Give back every line of the data, word for word.
◆ ◆ ◆
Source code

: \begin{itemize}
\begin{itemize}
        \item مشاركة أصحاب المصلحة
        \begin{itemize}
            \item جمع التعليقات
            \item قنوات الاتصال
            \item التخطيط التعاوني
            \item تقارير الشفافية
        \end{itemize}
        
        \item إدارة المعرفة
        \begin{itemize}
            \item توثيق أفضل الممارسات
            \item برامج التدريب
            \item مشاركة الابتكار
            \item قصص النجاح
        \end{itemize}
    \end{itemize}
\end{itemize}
◆ ◆ ◆
**Task output**
Source code

: \begin{itemize}
\begin{itemize}
        \item مشاركة أصحاب المصلحة
        \begin{itemize}
            \item جمع التعليقات
            \item قنوات الاتصال
            \item التخطيط التعاوني
            \item تقارير الشفافية
        \end{itemize}
        
        \item إدارة المعرفة
        \begin{itemize}
            \item توثيق أفضل الممارسات
            \item برامج التدريب
            \item مشاركة الابتكار
            \item قصص النجاح
        \end{itemize}
    \end{itemize}
\end{itemize}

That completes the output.